My group is working on porting a CFD code to GPU with OpenACC. As a first step, we wanted to compile the code on CPU but issues came up.
On a Linux x86 system, it shows segmentation fault with
nvfortran -g -Ktrap=fp -r8 -O0. In some tests, it shows the line number where it encounters an array index out-of-bound error, where the displayed array range makes no sense to me:
0: Subscript out of range for array mhdflux_v (FaceFlux.f90: 2983) subscript=2, lower bound=1640695287988, upper bound=1640695287990, dimension=1
In some other tests, it does not show the line number, just messages like
[ny01:09070] *** Process received signal *** [ny01:09070] Signal: Segmentation fault (11) [ny01:09070] Signal code: (128) [ny01:09070] Failing at address: (nil)
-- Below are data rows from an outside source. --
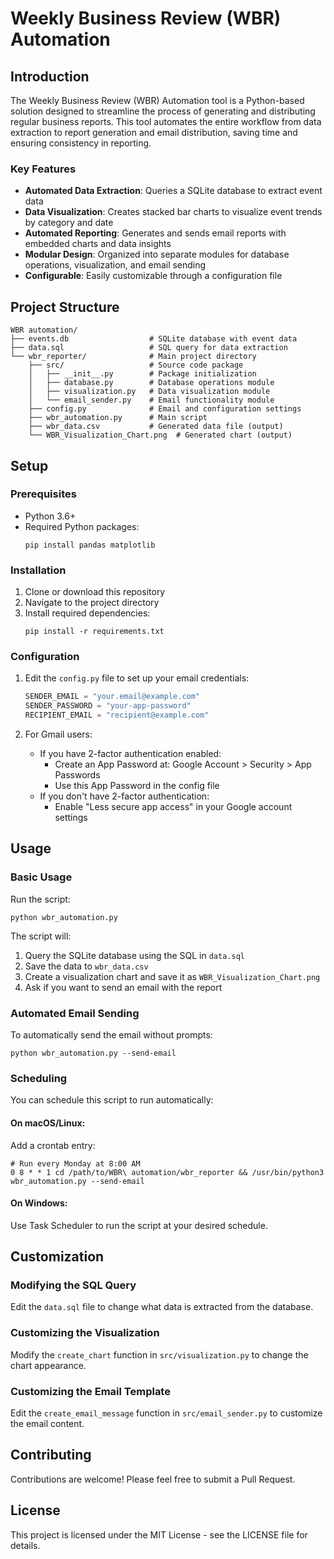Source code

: # Weekly Business Review (WBR) Automation

## Introduction

The Weekly Business Review (WBR) Automation tool is a Python-based solution designed to streamline the process of generating and distributing regular business reports. This tool automates the entire workflow from data extraction to report generation and email distribution, saving time and ensuring consistency in reporting.

### Key Features

- **Automated Data Extraction**: Queries a SQLite database to extract event data
- **Data Visualization**: Creates stacked bar charts to visualize event trends by category and date
- **Automated Reporting**: Generates and sends email reports with embedded charts and data insights
- **Modular Design**: Organized into separate modules for database operations, visualization, and email sending
- **Configurable**: Easily customizable through a configuration file

## Project Structure

```
WBR automation/
├── events.db                  # SQLite database with event data
├── data.sql                   # SQL query for data extraction
└── wbr_reporter/              # Main project directory
    ├── src/                   # Source code package
    │   ├── __init__.py        # Package initialization
    │   ├── database.py        # Database operations module
    │   ├── visualization.py   # Data visualization module
    │   └── email_sender.py    # Email functionality module
    ├── config.py              # Email and configuration settings
    ├── wbr_automation.py      # Main script
    ├── wbr_data.csv           # Generated data file (output)
    └── WBR_Visualization_Chart.png  # Generated chart (output)
```

## Setup

### Prerequisites
- Python 3.6+
- Required Python packages:
  ```
  pip install pandas matplotlib
  ```

### Installation
1. Clone or download this repository
2. Navigate to the project directory
3. Install required dependencies:
   ```
   pip install -r requirements.txt
   ```

### Configuration
1. Edit the `config.py` file to set up your email credentials:
   ```python
   SENDER_EMAIL = "your.email@example.com"
   SENDER_PASSWORD = "your-app-password"
   RECIPIENT_EMAIL = "recipient@example.com"
   ```

2. For Gmail users:
   - If you have 2-factor authentication enabled:
     - Create an App Password at: Google Account > Security > App Passwords
     - Use this App Password in the config file
   - If you don't have 2-factor authentication:
     - Enable "Less secure app access" in your Google account settings

## Usage

### Basic Usage
Run the script:
```
python wbr_automation.py
```

The script will:
1. Query the SQLite database using the SQL in `data.sql`
2. Save the data to `wbr_data.csv`
3. Create a visualization chart and save it as `WBR_Visualization_Chart.png`
4. Ask if you want to send an email with the report

### Automated Email Sending
To automatically send the email without prompts:
```
python wbr_automation.py --send-email
```

### Scheduling
You can schedule this script to run automatically:

#### On macOS/Linux:
Add a crontab entry:
```
# Run every Monday at 8:00 AM
0 8 * * 1 cd /path/to/WBR\ automation/wbr_reporter && /usr/bin/python3 wbr_automation.py --send-email
```

#### On Windows:
Use Task Scheduler to run the script at your desired schedule.

## Customization

### Modifying the SQL Query
Edit the `data.sql` file to change what data is extracted from the database.

### Customizing the Visualization
Modify the `create_chart` function in `src/visualization.py` to change the chart appearance.

### Customizing the Email Template
Edit the `create_email_message` function in `src/email_sender.py` to customize the email content.

## Contributing
Contributions are welcome! Please feel free to submit a Pull Request.

## License
This project is licensed under the MIT License - see the LICENSE file for details.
The code that is causing this issue is related to the usage of derived types in Fortran. We have a large derived type declared in one module and used in another module, with a mixture of scalars and vectors that looks like
type, public :: Param integer :: iLeft, jLeft, kLeft integer :: iRight, jRight, kRight integer :: iBlockFace integer :: iDimFace integer :: iFluidMin = 1, iFluidMax = nFluid integer :: iVarMin = 1, iVarMax = nVar integer :: iEnergyMin = nVar+1, iEnergyMax = nVar + nFluid integer :: iFace, jFace, kFace real :: CmaxDt real :: Area2, AreaX, AreaY, AreaZ, Area = 0.0 real :: DeltaBnL, DeltaBnR real :: DiffBb ! (1/4)(BnL-BnR)^2 real :: StateLeft_V(nVar) real :: StateRight_V(nVar) real :: FluxLeft_V(nVar+nFluid), FluxRight_V(nVar+nFluid) real :: Normal_D(3), NormalX, NormalY, NormalZ real :: Tangent1_D(3), Tangent2_D(3) real :: B0n, B0t1, B0t2 real :: UnL, Ut1L, Ut2L, B1nL, B1t1L, B1t2L real :: UnR, Ut1R, Ut2R, B1nR, B1t1R, B1t2R real :: MhdFlux_V( RhoUx_:RhoUz_) real :: MhdFluxLeft_V( RhoUx_:RhoUz_) real :: MhdFluxRight_V(RhoUx_:RhoUz_) real :: Enormal real :: Unormal_I(nFluid+1) = 0.0 real :: UnLeft_I(nFluid+1) real :: UnRight_I(nFluid+1) real :: EtaJx, EtaJy, EtaJz, Eta real :: InvDxyz, HallCoeff real :: HallJx, HallJy, HallJz logical :: UseHallGradPe = .false. real :: BiermannCoeff, GradXPeNe, GradYPeNe, GradZPeNe real :: DiffCoef, EradFlux=0.0, RadDiffCoef real :: HeatFlux, IonHeatFlux, HeatCondCoefNormal real :: bCrossArea_D(3) = 0.0 real :: B0x=0.0, B0y=0.0, B0z=0.0 real :: ViscoCoeff logical :: IsBoundary real :: InvClightFace, InvClight2Face logical :: DoTestCell = .false. logical :: IsNewBlockVisco = .true. logical :: IsNewBlockGradPe = .true. logical :: IsNewBlockCurrent = .true. logical :: IsNewBlockHeatCond = .true. logical :: IsNewBlockIonHeatCond = .true. logical :: IsNewBlockRadDiffusion = .true. logical :: IsNewBlockAlfven = .true. end type Param
An object of this derived type is passed between several subroutines to set the parameters and intermediate values.
One of the arrays with declared range 2:4 in this derived type caused the issue. I have tried several different approaches to resolve this issue:
- turn off OpenMP
- use local array (copy) instead of pointer to the vectors
- direct call with
p%MhdFlux_V, etc., without using the
- change vector range from
- move the vectors into a separate type declaration
However, none of these works. An older version of this module without using derived types can be compiled and run without issue, which indicates that there’s something going on with the usage of derived type.
-O2 or above, the code does not generate runtime error, but the result is wrong. We have confirmed that the same code has no issue with gfortran, nagfor and ifort. We have also run valgrind with gcc, and it showed no memory issue.